Portocarrero no era un místico, pero sí un visionario, un hombre que tenía su intuición sobre su pintura, que sabía que había algo más allá del mundo de la materia. Su mejor pintura presenta esto, una especie de alegría de estar vivo que es espiritual. Milián es otra cosa, más oscura. No olvides que su tormento lo llevó al suicidio.

¿Cuándo es que tomas tu pintura de forma más deliberada y consistentemente?

Vuelvo a la pintura durante mi exilio en Puerto Rico. Pero debo decirte que lo que de verdad me impactó a tomar mi pintura con seriedad fue mi encuentro con Gina Pellón en París. Le tengo mucho aprecio y la admiro mucho. Le mostré mis trabajos y ella me dijo que tenía que dedicarme con intensidad a mi pintura, que era buena pero que yo tenía el deber de desarrollarla. Y eso he tratado de hacer.

¿Cuáles son tus influencias pictóricas, los artistas que estudias?

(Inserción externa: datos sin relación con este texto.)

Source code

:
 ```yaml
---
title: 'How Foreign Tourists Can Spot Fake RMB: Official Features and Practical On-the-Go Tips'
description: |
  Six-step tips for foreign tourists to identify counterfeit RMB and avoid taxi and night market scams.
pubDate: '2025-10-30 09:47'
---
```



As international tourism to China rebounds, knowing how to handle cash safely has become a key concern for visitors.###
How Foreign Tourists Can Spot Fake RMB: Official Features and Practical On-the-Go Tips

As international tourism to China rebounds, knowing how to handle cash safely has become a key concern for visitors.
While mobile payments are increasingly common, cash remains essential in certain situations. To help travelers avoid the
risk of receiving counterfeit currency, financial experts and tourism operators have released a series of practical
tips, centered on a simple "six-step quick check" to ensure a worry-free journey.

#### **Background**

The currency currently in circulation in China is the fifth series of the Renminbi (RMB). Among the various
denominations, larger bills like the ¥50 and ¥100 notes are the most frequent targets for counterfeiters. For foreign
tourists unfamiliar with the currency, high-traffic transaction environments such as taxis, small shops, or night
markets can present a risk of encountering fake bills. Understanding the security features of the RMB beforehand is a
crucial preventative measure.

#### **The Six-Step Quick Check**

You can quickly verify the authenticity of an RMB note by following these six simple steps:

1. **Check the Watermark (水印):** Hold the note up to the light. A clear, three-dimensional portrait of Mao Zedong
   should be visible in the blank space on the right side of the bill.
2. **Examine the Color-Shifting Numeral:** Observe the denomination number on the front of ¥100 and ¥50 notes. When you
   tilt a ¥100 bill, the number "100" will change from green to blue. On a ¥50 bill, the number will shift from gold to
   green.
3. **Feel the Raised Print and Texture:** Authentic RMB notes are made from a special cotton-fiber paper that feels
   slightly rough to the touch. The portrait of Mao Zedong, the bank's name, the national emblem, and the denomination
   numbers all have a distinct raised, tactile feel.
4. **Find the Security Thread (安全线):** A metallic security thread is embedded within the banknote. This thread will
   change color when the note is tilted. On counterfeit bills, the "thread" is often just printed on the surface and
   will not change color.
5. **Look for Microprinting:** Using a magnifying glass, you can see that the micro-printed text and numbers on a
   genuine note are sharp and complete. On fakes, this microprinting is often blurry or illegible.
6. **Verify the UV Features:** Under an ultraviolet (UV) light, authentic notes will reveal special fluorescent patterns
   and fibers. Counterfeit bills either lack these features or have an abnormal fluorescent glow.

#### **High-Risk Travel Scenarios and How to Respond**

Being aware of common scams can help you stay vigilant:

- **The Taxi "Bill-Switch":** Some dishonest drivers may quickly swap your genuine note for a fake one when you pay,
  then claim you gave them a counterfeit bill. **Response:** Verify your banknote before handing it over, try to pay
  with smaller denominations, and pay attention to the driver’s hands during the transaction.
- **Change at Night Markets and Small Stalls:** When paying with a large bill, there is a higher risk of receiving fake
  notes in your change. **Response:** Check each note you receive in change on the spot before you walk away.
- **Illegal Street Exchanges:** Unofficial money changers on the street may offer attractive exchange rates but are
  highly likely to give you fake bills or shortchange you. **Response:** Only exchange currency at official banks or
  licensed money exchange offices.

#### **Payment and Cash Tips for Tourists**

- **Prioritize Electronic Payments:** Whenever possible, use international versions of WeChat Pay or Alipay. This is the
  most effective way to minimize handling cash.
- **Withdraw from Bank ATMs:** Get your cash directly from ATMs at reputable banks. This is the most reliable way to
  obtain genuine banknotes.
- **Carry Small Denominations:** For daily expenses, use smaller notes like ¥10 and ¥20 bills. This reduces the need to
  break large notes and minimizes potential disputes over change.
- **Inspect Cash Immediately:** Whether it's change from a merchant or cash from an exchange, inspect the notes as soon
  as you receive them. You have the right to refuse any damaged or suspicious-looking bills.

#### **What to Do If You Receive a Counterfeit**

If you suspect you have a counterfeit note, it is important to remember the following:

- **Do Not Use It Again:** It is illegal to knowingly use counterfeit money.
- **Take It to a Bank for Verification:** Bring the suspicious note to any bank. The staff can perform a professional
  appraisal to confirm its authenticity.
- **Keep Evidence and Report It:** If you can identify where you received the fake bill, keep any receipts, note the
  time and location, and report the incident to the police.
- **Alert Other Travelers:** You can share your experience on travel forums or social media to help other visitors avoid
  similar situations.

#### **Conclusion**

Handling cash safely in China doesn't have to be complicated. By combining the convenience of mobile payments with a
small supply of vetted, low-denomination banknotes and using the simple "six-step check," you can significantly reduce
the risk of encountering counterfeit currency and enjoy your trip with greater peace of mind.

Fra Angélico, que lo tiene todo, forma y contenido. La elegancia de Botticelli. Los dibujos de Leonardo. La composición de Brueghel. Los españoles del Siglo de Oro, sobre todo Velázquez y Zurbarán. Turner. Gauguin, cuyo colorido y sensualidad es una manera de ser espiritual, aunque era un tipo narcisista e irresponsable. Matisse y Mondrian —tú y yo hemos pasado horas estudiando sus telas en el MoMA—. Rothko, la primera obra de Rauschenberg, y un pintor al que visito y me aconseja: Joseph Marioni.

¿Y de la plástica cubana?

Hay telas de Fidelio Ponce, de Carlos Enríquez y de Amelia Peláez que son muy buenas. Wifredo Lam —otro pintor detestable como persona— pero con una dinámica y poética única. Gran grabador también. Dirube, que fue mi maestro. Portocarrero y Milián. La pintura de Guido Llinás y Consuegra hasta principio de los 60. Gina Pellón. Hay mucho que aprender, mucho que mirar y dar gracias.

¿Cómo definirías lo que quieres lograr en tu pintura?

Que el papel o el lienzo reciban el viaje de la luz desde el amanecer hasta el atardecer. En estos cambios de luz trato de producir formas que transmitan el sentido interior y exterior del mundo, con los cuales el mundo del espectador pueda conectarse. Las formas se disuelven, la luz se vuelve línea, la luz vuela.